The London-based Environmental Justice Foundation interviewed 19 crew members from Indonesia and the Philippines who worked with the North Koreans. Its investigative report, “Trapped at Sea: Exposing North Korean forced labour on China’s Indian Ocean tuna fleet,” found at least 12 ships used North Korean laborers between 2019 and 2024, with some crew members shuffled between vessels to avoid detection.
“It appears that the captains of these vessels actively attempted to hide the fact that North Koreans were on board — either by concealing them at ports or transferring them to sister vessels while at sea. This indicates that vessel captains, and likely vessel owners, were aware that the use of this labor was prohibited,” according to the February 2025 report.
United Nations Security Council resolutions prohibit employing North Koreans or engaging in financial transactions that benefit the North Korean regime because of concerns such payments will finance dictator Kim Jong Un’s illegal nuclear and ballistic weapons programs. However, China is a key destination for North Korean labor exported by Kim and is believed to host up to 100,000 workers, including in seafood processing plants, the foundation reported.

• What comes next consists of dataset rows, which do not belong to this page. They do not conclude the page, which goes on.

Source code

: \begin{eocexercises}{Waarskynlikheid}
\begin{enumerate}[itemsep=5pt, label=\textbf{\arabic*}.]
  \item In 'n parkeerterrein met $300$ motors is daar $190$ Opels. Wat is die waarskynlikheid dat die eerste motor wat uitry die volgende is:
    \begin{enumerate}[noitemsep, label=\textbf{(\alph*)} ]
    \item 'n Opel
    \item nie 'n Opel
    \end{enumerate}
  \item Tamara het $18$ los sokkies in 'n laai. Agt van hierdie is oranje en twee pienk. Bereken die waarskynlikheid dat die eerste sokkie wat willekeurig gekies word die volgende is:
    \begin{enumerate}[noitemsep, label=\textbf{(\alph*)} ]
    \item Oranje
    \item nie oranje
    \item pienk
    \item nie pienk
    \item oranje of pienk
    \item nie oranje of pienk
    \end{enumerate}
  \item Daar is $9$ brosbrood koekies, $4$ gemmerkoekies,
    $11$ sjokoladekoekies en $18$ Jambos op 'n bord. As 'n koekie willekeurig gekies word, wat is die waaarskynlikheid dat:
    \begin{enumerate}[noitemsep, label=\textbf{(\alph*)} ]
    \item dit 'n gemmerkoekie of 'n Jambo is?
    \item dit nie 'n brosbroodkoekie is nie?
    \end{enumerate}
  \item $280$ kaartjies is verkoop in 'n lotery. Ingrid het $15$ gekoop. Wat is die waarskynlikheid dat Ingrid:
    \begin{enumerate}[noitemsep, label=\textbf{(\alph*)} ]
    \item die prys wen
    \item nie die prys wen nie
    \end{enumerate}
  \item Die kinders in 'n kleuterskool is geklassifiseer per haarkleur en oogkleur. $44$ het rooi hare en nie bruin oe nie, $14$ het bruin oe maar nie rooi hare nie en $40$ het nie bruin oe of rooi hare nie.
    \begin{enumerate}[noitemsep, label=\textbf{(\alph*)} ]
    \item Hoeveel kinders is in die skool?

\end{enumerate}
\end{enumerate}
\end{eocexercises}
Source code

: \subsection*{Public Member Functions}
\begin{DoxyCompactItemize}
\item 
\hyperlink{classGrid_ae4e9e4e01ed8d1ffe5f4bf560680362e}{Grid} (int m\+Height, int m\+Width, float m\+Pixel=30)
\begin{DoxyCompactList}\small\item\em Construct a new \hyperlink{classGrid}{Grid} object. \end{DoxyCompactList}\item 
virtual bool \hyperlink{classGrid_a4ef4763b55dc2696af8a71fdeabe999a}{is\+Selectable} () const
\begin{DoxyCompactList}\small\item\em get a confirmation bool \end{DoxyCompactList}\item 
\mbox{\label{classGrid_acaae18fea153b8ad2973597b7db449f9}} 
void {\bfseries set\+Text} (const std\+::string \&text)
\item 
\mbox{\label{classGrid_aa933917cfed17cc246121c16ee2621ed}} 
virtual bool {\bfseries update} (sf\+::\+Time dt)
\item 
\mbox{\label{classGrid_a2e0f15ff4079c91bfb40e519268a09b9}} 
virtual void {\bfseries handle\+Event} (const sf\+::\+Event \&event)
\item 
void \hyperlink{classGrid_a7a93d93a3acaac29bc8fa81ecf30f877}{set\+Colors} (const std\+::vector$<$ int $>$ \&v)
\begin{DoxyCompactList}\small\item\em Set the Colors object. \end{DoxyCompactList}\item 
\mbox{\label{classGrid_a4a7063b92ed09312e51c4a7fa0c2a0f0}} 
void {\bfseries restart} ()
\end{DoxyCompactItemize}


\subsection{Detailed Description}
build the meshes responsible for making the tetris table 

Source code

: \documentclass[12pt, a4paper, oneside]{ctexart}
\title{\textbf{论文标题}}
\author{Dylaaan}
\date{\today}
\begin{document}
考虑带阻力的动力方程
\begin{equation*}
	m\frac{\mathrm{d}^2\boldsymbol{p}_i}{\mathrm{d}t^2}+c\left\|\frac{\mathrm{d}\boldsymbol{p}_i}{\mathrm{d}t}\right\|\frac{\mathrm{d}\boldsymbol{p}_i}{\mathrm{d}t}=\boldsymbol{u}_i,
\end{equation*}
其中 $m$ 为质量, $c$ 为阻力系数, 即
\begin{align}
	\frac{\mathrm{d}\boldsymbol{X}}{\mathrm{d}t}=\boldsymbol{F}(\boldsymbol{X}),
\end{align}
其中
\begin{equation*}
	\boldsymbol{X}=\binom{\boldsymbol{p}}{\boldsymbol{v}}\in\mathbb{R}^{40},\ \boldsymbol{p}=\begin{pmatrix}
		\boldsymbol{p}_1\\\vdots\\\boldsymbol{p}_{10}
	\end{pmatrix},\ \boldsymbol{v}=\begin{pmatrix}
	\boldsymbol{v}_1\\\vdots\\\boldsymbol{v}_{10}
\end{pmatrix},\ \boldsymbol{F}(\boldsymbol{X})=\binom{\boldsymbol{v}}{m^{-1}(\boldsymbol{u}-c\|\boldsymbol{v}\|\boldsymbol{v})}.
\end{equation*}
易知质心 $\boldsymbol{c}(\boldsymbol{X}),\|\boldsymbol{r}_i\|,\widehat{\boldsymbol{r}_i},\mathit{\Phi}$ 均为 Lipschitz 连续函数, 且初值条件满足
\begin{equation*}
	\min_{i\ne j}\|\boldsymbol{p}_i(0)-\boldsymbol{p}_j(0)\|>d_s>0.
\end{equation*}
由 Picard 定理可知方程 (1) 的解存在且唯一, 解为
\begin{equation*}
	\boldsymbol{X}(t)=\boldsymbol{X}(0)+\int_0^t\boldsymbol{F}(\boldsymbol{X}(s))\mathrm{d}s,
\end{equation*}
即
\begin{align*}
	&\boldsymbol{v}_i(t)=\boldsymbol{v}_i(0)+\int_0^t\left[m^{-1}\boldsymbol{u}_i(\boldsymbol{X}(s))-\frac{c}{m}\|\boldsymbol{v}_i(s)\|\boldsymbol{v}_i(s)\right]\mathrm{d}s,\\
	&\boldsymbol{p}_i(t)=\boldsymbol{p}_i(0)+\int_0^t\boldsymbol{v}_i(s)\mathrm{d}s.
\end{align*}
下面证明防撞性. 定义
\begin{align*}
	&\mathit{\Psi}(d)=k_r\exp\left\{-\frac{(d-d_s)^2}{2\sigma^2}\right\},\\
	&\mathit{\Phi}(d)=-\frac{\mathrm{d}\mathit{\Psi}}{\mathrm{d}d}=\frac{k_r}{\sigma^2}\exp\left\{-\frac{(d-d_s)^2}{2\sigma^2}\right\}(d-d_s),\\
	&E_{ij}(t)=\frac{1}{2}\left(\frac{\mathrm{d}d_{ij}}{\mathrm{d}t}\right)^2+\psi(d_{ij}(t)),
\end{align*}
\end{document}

Beijing has the world’s largest distant-water fishing fleet and China-flagged vessels are the leading perpetrators of illegal, unreported and unregulated (IUU) fishing, according to a December 2023 report by Poseidon Aquatic Resource Management and the Global Initiative Against Transnational Organized Crime. IUU fishing accounts for up to 14 million metric tons of catch each year and imposes an estimated annual economic toll of up to $50 billion worldwide, according to researchers.
China also is the leading abuser of forced labor on fishing vessels globally, according to a November 2023 study by the Washington, D.C.-based Financial Transparency Coalition, which found that 25% of commercial fishing vessels suspected of abusing workers flew under China’s flag.
“Illegal fishing and human rights abuses can be found almost without exception on board China’s distant-water vessels,” Steve Trent, chief executive officer and founder of the Environmental Justice Foundation, said in a news release.
The Indonesian and Philippine crew members recounted verbal and physical abuse, forced overtime, deception about wages, and isolation at sea, according to the foundation. The North Koreans were forced to work up to 10 years at sea, in some instances, without setting foot on land.
“This would constitute forced labor of a magnitude that surpasses much of that witnessed in a global fishing industry already replete with abuse,” the foundation said.
Indonesian crew members interviewed by The New York Times newspaper said the North Koreans told them their salaries went straight to Kim’s regime. North Korean crew members said they worked on the Chinese fishing vessels to escape military conscription, according to The Guardian, a London-based newspaper. The North Koreans said they had to choose between working in plantations or at a government enterprise, or aboard Chinese fishing vessels. A Philippine crew member told the foundation’s investigators that the North Koreans bonded with their counterparts over their shared nemesis.
“We got along because we were on the same side,” he said. “We didn’t want to be oppressed by the Chinese.”